This Friday after work I went to Park Slope to an art opening featuring our friend Sarah Nicole Phillips‘s work. The gallery was near the intersection of Fifth Avenue and Fifth Street, which led to a predictable mistake: I walked up and down the wrong block, lost and completely flummoxed. I finally walked into some sort of ethnic restaurant (Esperanto, I believe), where I asked two pretty employees for help. After conferring in their Cryptophasia, they apologized for not knowing where the gallery was, but a kind, mysterious stranger appeared out of nowhere and told me that he had made the same mistake and told me to go around the corner.
I immediately saw that he was right when I spotted the crowd on the street. Art openings always mean groups of people standing outside, even when the gallery is large enough to accommodate them (though this one wasn’t). I saw my wife talking to the artist and a few others, and when I walked up she happily informed me that they were discussing toe-sucking. I excused myself to go inside to get a drink, hoping that the conversation would have moved on by the time I went back out.

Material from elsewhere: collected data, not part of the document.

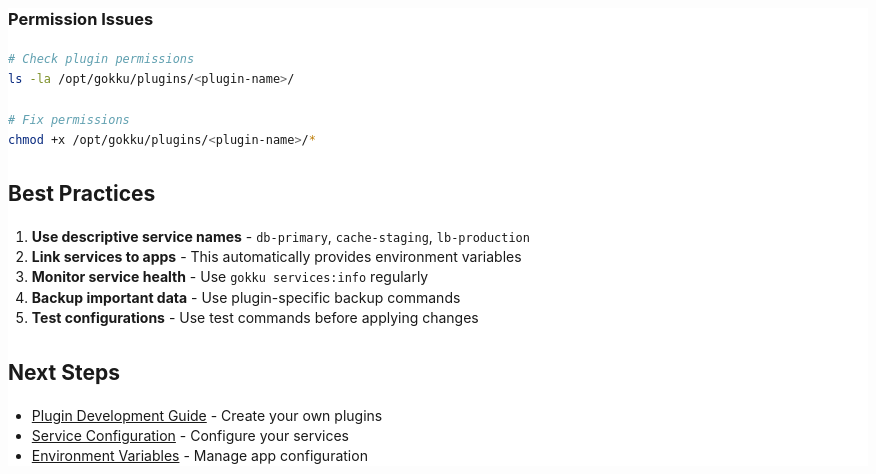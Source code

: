 ### Permission Issues

```bash
# Check plugin permissions
ls -la /opt/gokku/plugins/<plugin-name>/

# Fix permissions
chmod +x /opt/gokku/plugins/<plugin-name>/*
```

## Best Practices

1. **Use descriptive service names** - `db-primary`, `cache-staging`, `lb-production`
2. **Link services to apps** - This automatically provides environment variables
3. **Monitor service health** - Use `gokku services:info` regularly
4. **Backup important data** - Use plugin-specific backup commands
5. **Test configurations** - Use test commands before applying changes

## Next Steps

- [Plugin Development Guide](/plugin-system) - Create your own plugins
- [Service Configuration](/guide/configuration) - Configure your services
- [Environment Variables](/guide/env-vars) - Manage app configuration
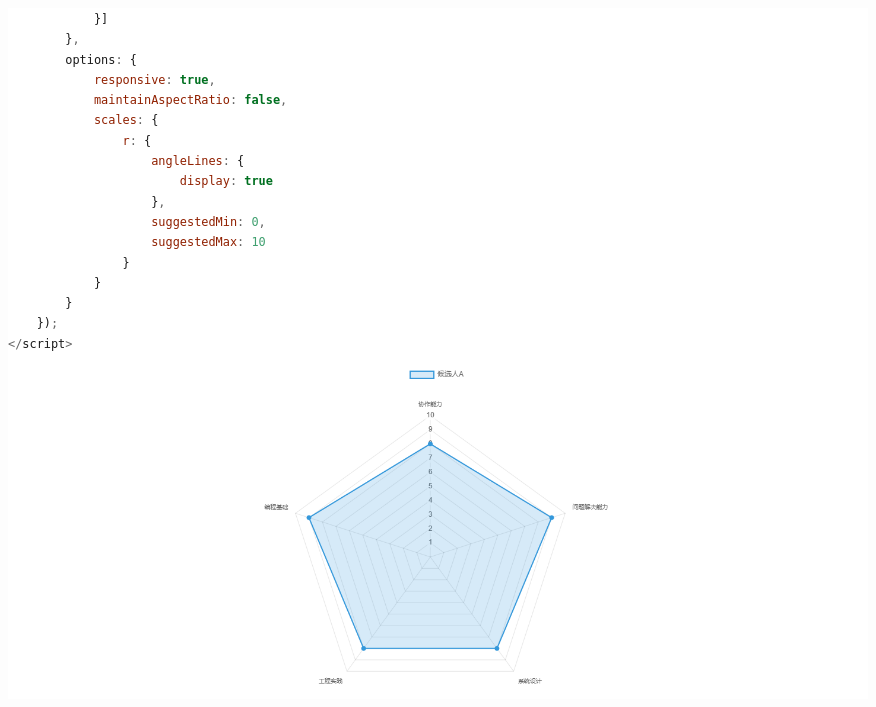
 ```javascript
            }]
        },
        options: {
            responsive: true,
            maintainAspectRatio: false,
            scales: {
                r: {
                    angleLines: {
                        display: true
                    },
                    suggestedMin: 0,
                    suggestedMax: 10
                }
            }
        }
    });
</script>
```

<div align="center">
  <img src="./public/radar_cn.png" alt="雷达图" style="width: 42%;">
</div>
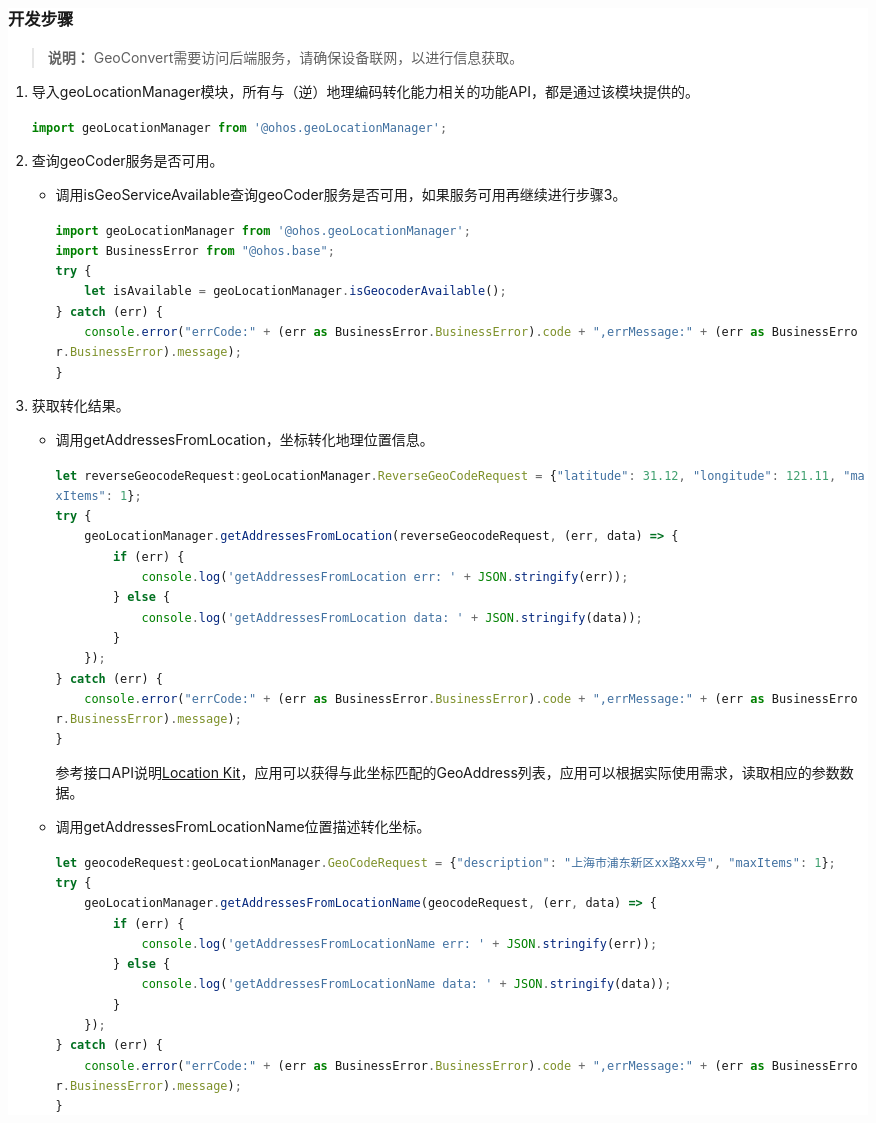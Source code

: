 ### 开发步骤

> **说明：**
> GeoConvert需要访问后端服务，请确保设备联网，以进行信息获取。

1. 导入geoLocationManager模块，所有与（逆）地理编码转化能力相关的功能API，都是通过该模块提供的。
   
   ```ts
   import geoLocationManager from '@ohos.geoLocationManager';
   ```

2. 查询geoCoder服务是否可用。
   - 调用isGeoServiceAvailable查询geoCoder服务是否可用，如果服务可用再继续进行步骤3。
     
      ```ts
      import geoLocationManager from '@ohos.geoLocationManager';
      import BusinessError from "@ohos.base";
      try {
          let isAvailable = geoLocationManager.isGeocoderAvailable();
      } catch (err) {
          console.error("errCode:" + (err as BusinessError.BusinessError).code + ",errMessage:" + (err as BusinessError.BusinessError).message);
      }
      ```

3. 获取转化结果。
   - 调用getAddressesFromLocation，坐标转化地理位置信息。
     
      ```ts
      let reverseGeocodeRequest:geoLocationManager.ReverseGeoCodeRequest = {"latitude": 31.12, "longitude": 121.11, "maxItems": 1};
      try {
          geoLocationManager.getAddressesFromLocation(reverseGeocodeRequest, (err, data) => {
              if (err) {
                  console.log('getAddressesFromLocation err: ' + JSON.stringify(err));
              } else {
                  console.log('getAddressesFromLocation data: ' + JSON.stringify(data));
              }
          });
      } catch (err) {
          console.error("errCode:" + (err as BusinessError.BusinessError).code + ",errMessage:" + (err as BusinessError.BusinessError).message);
      }
      ```

      参考接口API说明[Location Kit](../reference/apis-location-kit/js-apis-geoLocationManager.md)，应用可以获得与此坐标匹配的GeoAddress列表，应用可以根据实际使用需求，读取相应的参数数据。
   - 调用getAddressesFromLocationName位置描述转化坐标。
     
      ```ts
      let geocodeRequest:geoLocationManager.GeoCodeRequest = {"description": "上海市浦东新区xx路xx号", "maxItems": 1};
      try {
          geoLocationManager.getAddressesFromLocationName(geocodeRequest, (err, data) => {
              if (err) {
                  console.log('getAddressesFromLocationName err: ' + JSON.stringify(err));
              } else {
                  console.log('getAddressesFromLocationName data: ' + JSON.stringify(data));
              }
          });
      } catch (err) {
          console.error("errCode:" + (err as BusinessError.BusinessError).code + ",errMessage:" + (err as BusinessError.BusinessError).message);
      }
      ```
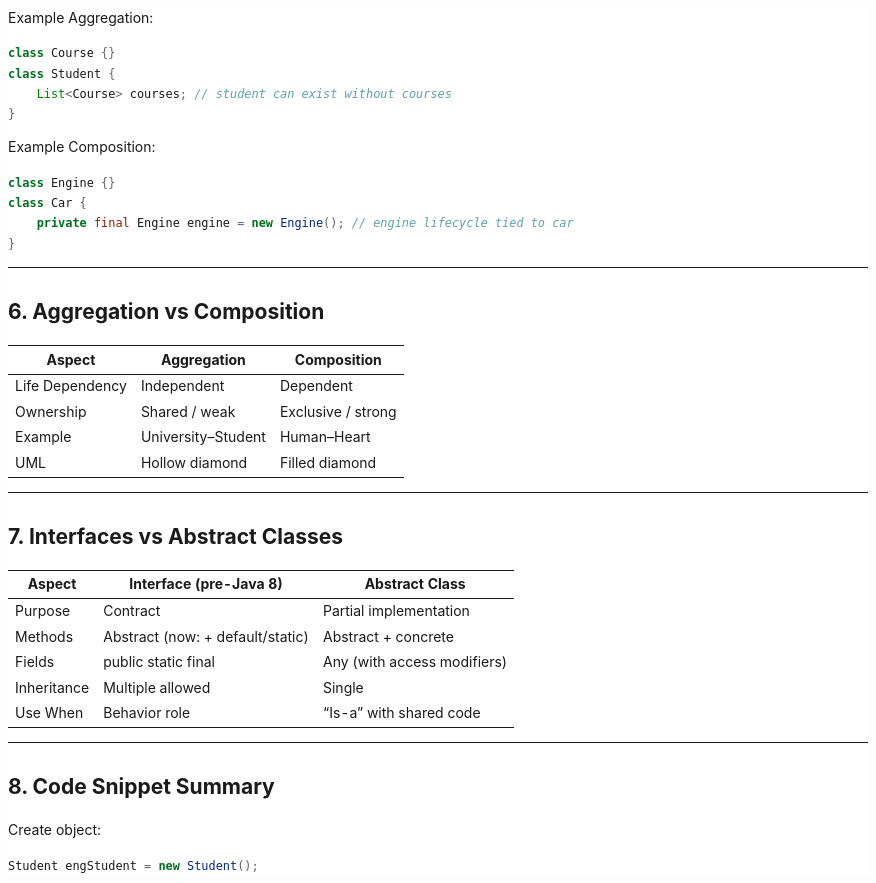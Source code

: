 Example Aggregation:
```java
class Course {}
class Student {
    List<Course> courses; // student can exist without courses
}
```

Example Composition:
```java
class Engine {}
class Car {
    private final Engine engine = new Engine(); // engine lifecycle tied to car
}
```

---

## 6. Aggregation vs Composition

| Aspect | Aggregation | Composition |
|--------|-------------|------------|
| Life Dependency | Independent | Dependent |
| Ownership | Shared / weak | Exclusive / strong |
| Example | University–Student | Human–Heart |
| UML | Hollow diamond | Filled diamond |

---

## 7. Interfaces vs Abstract Classes

| Aspect | Interface (pre-Java 8) | Abstract Class |
|--------|------------------------|----------------|
| Purpose | Contract | Partial implementation |
| Methods | Abstract (now: + default/static) | Abstract + concrete |
| Fields | public static final | Any (with access modifiers) |
| Inheritance | Multiple allowed | Single |
| Use When | Behavior role | “Is-a” with shared code |

---

## 8. Code Snippet Summary

Create object:
```java
Student engStudent = new Student();
```
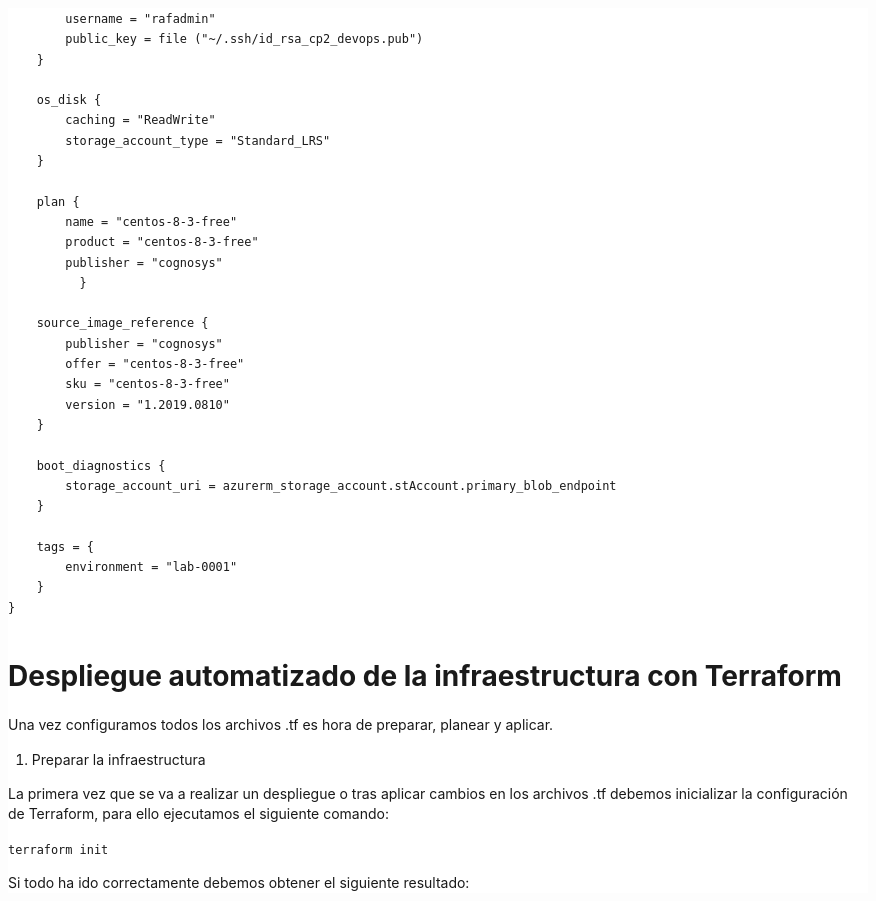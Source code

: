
 ```
        username = "rafadmin"
        public_key = file ("~/.ssh/id_rsa_cp2_devops.pub")
    }

    os_disk {
        caching = "ReadWrite"
        storage_account_type = "Standard_LRS"
    }

    plan {
        name = "centos-8-3-free"
        product = "centos-8-3-free"
        publisher = "cognosys"
          }

    source_image_reference {
        publisher = "cognosys"
        offer = "centos-8-3-free"
        sku = "centos-8-3-free"
        version = "1.2019.0810"
    }

    boot_diagnostics {
        storage_account_uri = azurerm_storage_account.stAccount.primary_blob_endpoint
    }

    tags = {
        environment = "lab-0001"
    }
}
```

# Despliegue automatizado de la infraestructura con Terraform

Una vez configuramos todos los archivos .tf es hora de preparar, planear y aplicar.

1. Preparar la infraestructura

La primera vez que se va a realizar un despliegue o tras aplicar cambios en los archivos .tf debemos inicializar la configuración de Terraform, para ello ejecutamos el siguiente comando:
```
terraform init
```
Si todo ha ido correctamente debemos obtener el siguiente resultado:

I maneuvered through the throng and picked up the obligatory plastic cup with wine, realizing for the first time that this was probably a ritual left over from the days of the French Academy, Americanized and degraded over the last 100 years. I drank the wine in one swallow and pretended to look at the art while really only searching for my friend’s work.
When I came out I was introduced to a writer I had already met at one of Sabine’s recent readings and to a bald man with glasses who said he was a mathematician. Sabine complained that she could hardly do any math, a lament that must be painfully familiar to all mathematicians. As he started to respond, an egg hit him on the back. It bounced off and cracked on the car behind him.

Sabine, all of a sudden an expert on ballistics, claimed that the egg came from a window behind her. But since the egg hit the mathematician on the back and he was facing Sabine, only a reunited Warren Commission could have figured out how many ricochets it would have taken to crack on the car behind him.

It was at that moment that I realized that the people living near the gallery must find the crowd on the street annoying. I certainly hate the people in the garden at the bar near our house, and have often fantasized about throwing a variety of things at them. In fact, I could easily see myself throwing an egg at a crowd outside a gallery. A question suddenly occurred to me: Did I throw the egg? Furthermore: Did I mean to throw the egg at myself and hit another bald man with glasses by mistake? Anything could happen at the intersection of Fifth and Fifth.
Sabine noticed that I got very quiet, and assuming I was hungry–an assumption that is usually correct–she said goodbye to everyone and led me to the nearest Mexican restaurant. When the food arrived, Sabine said “the good thing about Mexican food is that even when it’s bad it always tastes alright.” When we finished eating we both agreed it tasted pretty bad.
As we headed back towards the gallery to get to our car I saw that the mathematician was still standing in the same spot. How many eggs would it take to get him to move?
Do you want to know how funny I thought this was, or should I just throw an egg?